Die Geschichte der Baltimores - Joël Dicker

Die Geschichte der Baltimores
von Joël Dicker

Bewertet mit 3 Sternen

Toller Erzählstil - Die Gefühle der Protagonisten bleiben jedoch auf der Strecke

Marcus Goldmann ist ein berühmter Schriftsteller, hat jedoch noch nicht richtig mit seiner tragischen Vergangenheit abgeschlossen. Um sein neues Buch über seine Cousins zu schreiben, zieht er in ein Haus in Florida und begegnet prompt seiner ehemals großen Liebe, die er wegen des Dramas in der Vergangenheit auch verlassen hat. So beginnt für Marcus eine Reise in die Vergangenheit und der Leser darf ihn dabei begleiten, wie er sich an die glücklichen Zeiten mit seinen Cousins und seinem Onkel erinnert und langsam die Vergangenheit dabei aufarbeitet.
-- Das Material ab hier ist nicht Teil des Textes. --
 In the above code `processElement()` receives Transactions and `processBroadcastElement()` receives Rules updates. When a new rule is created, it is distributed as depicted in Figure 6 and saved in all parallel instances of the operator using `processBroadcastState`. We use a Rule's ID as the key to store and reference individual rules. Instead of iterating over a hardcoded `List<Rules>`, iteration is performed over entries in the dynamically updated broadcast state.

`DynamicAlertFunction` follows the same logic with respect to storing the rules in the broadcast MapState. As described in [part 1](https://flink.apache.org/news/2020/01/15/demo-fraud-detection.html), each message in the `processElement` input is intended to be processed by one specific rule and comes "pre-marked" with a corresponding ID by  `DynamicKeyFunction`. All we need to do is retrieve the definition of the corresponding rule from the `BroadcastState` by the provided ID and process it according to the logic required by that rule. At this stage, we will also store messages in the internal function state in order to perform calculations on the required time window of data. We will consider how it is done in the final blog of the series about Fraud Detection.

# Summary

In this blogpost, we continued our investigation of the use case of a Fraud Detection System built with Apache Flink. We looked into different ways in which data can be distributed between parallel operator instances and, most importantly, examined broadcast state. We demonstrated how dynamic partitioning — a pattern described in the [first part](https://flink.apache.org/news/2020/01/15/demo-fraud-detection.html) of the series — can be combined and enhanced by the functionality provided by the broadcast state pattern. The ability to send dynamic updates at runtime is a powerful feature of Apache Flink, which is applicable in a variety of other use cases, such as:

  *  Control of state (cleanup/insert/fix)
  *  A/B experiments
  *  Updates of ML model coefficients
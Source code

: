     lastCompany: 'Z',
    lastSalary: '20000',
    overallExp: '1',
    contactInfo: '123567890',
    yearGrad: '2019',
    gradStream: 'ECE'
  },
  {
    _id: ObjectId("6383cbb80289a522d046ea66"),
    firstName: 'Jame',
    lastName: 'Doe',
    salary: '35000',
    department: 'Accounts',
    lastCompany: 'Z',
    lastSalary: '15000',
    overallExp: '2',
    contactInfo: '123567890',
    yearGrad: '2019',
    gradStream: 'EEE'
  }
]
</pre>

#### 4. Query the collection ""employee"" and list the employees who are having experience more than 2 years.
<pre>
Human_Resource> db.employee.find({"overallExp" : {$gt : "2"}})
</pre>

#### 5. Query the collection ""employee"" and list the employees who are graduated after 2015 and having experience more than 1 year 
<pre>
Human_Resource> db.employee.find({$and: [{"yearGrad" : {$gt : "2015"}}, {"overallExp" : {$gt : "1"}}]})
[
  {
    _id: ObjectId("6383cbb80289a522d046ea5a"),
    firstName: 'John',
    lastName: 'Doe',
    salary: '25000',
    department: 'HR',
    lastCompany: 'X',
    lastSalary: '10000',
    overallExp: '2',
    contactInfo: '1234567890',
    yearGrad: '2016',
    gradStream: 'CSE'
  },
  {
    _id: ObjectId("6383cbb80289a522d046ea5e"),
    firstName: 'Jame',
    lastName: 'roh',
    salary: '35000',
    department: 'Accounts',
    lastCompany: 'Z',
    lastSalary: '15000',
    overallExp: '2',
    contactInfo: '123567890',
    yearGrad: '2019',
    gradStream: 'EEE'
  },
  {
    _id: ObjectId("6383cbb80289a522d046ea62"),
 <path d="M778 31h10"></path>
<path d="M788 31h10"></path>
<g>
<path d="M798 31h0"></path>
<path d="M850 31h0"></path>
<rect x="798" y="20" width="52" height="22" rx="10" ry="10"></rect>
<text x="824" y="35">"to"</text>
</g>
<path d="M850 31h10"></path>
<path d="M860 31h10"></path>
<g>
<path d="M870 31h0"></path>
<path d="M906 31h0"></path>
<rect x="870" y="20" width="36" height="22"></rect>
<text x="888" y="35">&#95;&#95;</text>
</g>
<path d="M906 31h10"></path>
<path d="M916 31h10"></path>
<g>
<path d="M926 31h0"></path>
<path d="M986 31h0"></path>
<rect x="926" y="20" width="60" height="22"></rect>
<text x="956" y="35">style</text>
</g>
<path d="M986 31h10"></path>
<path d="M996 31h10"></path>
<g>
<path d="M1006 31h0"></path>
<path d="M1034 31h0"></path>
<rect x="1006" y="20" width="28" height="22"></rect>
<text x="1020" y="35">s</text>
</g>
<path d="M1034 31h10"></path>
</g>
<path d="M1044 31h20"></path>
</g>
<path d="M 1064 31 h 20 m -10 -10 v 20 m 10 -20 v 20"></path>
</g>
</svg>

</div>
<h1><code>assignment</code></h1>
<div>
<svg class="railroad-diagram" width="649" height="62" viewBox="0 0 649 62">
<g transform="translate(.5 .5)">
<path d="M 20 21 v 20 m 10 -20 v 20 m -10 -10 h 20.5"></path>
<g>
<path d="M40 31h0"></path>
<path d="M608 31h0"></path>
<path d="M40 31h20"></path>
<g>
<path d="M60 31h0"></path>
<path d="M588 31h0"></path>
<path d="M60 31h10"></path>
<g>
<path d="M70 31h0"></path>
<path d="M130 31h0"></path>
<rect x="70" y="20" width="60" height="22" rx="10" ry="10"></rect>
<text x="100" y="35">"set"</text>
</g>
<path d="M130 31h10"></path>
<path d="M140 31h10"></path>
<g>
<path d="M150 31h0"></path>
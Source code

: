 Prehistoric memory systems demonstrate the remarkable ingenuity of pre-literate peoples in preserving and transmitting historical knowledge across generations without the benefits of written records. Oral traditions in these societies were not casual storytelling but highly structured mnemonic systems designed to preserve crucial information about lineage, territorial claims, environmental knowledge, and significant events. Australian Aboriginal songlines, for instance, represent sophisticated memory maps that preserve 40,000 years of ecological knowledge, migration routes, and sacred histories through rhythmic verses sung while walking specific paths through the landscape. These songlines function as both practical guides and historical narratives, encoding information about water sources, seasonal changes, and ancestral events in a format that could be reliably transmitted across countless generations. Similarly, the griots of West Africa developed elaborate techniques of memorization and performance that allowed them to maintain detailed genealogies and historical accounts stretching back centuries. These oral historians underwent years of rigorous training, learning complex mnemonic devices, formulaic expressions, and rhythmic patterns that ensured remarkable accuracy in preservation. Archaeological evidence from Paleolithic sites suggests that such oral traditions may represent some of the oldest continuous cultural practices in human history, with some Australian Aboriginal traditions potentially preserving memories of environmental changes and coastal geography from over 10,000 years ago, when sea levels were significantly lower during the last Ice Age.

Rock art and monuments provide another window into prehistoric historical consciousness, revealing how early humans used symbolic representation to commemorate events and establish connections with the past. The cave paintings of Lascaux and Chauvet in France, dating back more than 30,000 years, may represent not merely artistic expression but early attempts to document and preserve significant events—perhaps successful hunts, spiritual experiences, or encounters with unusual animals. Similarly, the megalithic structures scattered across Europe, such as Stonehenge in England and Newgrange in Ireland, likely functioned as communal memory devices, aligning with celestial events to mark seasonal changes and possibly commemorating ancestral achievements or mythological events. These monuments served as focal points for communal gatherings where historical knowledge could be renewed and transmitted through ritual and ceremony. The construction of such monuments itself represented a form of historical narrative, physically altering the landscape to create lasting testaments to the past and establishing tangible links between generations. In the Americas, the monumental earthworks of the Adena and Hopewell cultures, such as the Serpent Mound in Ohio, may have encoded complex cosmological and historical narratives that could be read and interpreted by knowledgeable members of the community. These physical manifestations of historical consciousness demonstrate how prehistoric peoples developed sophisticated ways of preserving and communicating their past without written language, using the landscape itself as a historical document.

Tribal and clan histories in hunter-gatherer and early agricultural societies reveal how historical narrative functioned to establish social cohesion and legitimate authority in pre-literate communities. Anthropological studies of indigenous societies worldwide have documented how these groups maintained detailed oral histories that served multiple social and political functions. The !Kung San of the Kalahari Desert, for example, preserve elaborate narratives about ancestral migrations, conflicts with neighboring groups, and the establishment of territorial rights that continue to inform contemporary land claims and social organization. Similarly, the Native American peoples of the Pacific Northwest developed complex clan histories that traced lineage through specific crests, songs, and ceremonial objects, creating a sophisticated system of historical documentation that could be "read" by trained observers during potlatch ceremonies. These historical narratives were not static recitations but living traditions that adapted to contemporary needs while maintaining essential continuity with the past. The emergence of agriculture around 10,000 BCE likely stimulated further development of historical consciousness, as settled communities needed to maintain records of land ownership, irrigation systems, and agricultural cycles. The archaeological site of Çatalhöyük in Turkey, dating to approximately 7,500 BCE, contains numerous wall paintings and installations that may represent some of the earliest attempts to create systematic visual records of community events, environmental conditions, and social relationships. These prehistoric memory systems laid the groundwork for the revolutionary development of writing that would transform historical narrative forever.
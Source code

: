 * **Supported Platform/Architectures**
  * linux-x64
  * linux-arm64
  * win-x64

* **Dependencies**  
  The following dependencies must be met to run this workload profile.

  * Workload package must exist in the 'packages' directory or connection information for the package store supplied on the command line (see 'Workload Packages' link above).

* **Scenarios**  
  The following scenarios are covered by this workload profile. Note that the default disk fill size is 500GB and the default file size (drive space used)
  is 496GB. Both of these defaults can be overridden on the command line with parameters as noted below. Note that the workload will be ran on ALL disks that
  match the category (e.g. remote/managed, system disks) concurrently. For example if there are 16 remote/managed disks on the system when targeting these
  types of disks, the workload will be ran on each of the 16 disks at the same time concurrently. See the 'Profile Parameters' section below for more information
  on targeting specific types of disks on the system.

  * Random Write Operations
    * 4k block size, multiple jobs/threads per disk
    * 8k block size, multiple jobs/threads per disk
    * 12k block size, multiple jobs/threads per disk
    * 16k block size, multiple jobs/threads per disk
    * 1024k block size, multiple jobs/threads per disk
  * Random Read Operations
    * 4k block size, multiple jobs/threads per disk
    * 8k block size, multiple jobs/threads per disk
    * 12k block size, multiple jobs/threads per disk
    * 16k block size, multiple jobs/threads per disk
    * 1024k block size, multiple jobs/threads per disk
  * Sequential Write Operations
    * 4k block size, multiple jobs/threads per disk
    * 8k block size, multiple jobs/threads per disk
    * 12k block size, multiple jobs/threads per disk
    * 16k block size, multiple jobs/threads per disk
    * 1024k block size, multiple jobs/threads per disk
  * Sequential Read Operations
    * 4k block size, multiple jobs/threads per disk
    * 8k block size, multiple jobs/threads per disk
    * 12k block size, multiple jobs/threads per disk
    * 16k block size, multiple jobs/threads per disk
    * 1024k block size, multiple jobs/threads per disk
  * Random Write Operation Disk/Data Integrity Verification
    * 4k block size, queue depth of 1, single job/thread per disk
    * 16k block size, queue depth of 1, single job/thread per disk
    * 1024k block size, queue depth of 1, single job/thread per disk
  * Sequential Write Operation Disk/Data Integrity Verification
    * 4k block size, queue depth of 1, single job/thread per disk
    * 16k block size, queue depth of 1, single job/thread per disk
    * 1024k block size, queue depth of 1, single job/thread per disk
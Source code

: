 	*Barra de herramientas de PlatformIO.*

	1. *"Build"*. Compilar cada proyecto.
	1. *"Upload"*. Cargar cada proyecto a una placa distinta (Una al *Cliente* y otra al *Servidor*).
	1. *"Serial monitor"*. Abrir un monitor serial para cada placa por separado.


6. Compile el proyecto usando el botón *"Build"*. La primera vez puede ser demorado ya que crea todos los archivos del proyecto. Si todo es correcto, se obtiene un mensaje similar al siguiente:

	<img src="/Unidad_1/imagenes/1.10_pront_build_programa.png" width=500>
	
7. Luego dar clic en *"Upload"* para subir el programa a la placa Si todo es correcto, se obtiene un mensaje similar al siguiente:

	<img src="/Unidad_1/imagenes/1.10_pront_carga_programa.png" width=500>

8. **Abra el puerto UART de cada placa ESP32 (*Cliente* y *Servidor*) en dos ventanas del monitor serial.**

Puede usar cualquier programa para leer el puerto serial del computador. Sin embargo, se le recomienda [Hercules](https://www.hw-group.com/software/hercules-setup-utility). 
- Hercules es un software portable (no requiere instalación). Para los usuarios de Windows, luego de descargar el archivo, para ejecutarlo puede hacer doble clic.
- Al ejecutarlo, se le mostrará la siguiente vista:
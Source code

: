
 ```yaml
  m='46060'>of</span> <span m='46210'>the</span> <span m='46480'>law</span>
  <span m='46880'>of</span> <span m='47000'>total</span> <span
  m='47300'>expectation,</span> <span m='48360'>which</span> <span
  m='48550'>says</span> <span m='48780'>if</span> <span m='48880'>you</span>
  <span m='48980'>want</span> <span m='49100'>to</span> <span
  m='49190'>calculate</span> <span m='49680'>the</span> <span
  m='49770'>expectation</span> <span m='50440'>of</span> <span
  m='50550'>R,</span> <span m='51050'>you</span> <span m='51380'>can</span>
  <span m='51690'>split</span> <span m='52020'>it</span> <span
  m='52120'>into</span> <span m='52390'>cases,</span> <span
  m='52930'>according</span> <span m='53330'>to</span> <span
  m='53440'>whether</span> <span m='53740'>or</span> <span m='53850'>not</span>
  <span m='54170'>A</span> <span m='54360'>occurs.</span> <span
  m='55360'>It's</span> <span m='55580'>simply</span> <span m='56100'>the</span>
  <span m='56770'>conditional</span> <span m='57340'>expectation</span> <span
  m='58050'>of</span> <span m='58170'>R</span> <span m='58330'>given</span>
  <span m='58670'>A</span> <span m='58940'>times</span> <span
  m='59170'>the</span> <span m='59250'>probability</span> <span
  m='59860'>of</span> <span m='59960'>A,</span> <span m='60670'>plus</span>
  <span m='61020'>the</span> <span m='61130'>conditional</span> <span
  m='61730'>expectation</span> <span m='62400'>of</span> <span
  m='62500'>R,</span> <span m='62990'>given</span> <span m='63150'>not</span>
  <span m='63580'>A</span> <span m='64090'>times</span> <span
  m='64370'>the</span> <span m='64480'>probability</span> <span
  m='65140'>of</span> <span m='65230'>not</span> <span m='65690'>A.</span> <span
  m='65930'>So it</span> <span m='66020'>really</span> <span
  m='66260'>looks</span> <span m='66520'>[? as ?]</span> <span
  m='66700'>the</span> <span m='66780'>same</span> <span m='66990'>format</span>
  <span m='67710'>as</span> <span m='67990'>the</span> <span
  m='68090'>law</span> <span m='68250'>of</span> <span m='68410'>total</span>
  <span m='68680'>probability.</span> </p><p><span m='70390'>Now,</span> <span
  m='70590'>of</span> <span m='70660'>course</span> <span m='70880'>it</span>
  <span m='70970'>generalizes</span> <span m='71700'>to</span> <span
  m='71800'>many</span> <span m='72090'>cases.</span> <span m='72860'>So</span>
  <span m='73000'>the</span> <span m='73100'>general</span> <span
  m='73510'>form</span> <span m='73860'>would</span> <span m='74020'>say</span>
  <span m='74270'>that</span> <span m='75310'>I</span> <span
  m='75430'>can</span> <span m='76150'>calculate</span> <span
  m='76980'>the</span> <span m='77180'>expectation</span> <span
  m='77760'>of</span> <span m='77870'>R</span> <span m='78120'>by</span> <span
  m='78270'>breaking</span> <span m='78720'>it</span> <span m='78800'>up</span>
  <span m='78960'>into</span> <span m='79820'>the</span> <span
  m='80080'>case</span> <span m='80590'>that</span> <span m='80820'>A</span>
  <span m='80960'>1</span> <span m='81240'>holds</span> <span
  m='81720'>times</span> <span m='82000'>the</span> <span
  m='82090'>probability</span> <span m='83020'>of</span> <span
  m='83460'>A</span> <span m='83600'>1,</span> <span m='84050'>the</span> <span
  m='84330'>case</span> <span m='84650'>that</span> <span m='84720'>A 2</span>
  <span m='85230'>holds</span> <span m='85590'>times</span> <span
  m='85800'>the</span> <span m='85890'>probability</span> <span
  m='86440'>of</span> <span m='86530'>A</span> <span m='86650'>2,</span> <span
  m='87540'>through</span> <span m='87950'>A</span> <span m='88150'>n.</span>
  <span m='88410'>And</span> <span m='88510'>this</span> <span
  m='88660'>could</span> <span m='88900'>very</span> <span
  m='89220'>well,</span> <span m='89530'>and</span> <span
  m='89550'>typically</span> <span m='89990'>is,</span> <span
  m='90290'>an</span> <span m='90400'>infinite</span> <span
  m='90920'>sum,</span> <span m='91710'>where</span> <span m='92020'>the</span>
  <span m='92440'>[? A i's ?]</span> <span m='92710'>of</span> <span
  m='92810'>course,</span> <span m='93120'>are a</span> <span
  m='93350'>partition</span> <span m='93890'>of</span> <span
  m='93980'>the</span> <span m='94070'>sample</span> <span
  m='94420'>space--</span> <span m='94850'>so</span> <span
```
Das Buch ist aus der Sicht von Marcus in der Ich-Perspektive erzählt, obwohl er sich größtenteils zu einem alles-wissenden Beobachter entwickelt und die Geschichte seiner Cousins so erzählt, als wäre er selber mit dabei gewesen. Gleichzeitig springt die Erzählung immer wieder zwischen Gegenwart und Vergangenheit, was die Spannung noch zusätzlich erhöht.
Der Autor arbeitet gerne mit den dramatischen Hinweisen auf die "große Tragödie" und das gesamte Buch über wird immer wieder der Hinweis gestreut, dass es zu einer großen Tragödie kommt. Dies erhöht die Spannung einerseits, andererseits hat es bei mir dazu geführt, dass ich natürlich total gespannt auf die große Tragödie gewartet habe und dann alles zusammen doch etwas überzogen und zum Teil doch nicht so ganz nachvollziehbar fand.

Gleichzeitig wird die Geschichte erzählt, aber irgendwie fehlen die Gefühle der Beteiligten. Selbst die Emotionen von Marcus werden nicht wirklich erläutert und oft glich die Geschichte für mich einem kühlen Report, der sich zum Teil schon eher erschreckend liest, bei dem aber die Gefühle der Protagonisten einfach nicht näher erläutert werden. Damit war es für mich gerade gegen Ende doch schwer die Beweggründe der einzelnen Figuren so richtig nachzuvollziehen und vieles konnte ich zwar interpretieren und vermuten, aber eine endgültige Bestätigung dafür gab es nicht.

Das Ende ist dann ein richtiger Showdown und die Ereignisse überschlagen sich, so dass man als Leser atemlos an den Seiten hängt. Jedoch muten dann einige der dramatischen Entwicklungen eher seltsam bzw. zum Teil auch unlogisch an und die Erklärungen dafür waren mir persönlich einfach zu wenig.

Auch wenn sich meine Rezension eher negativ anhört, hat mich das Buch doch sehr gut unterhalten und ich habe es sehr gerne gelesen. Der Schreibstil des Autors ist sehr gefällig und sehr angenehm zu lesen und nachdem es sich hier um das erste Buch von ihm handelt, das ich gelesen habe, war ich sehr überrascht, dass er kein Amerikaner ist. So wie er die Lebensstile der Familien Goldmann beschreibt, hätte ich eigentlich darauf gewettet, dass er selber in den USA aufgewachsen ist, aber weit gefehlt.

Von daher alles in allem eine tolle Lektüre, die mich gut unterhalten hat, die jedoch einige Schwächen für mich hinsichtlich der Beschreibung der Gefühle und Motive der Protagonisten enthält. Daher vergebe ich insgesamt drei Sterne.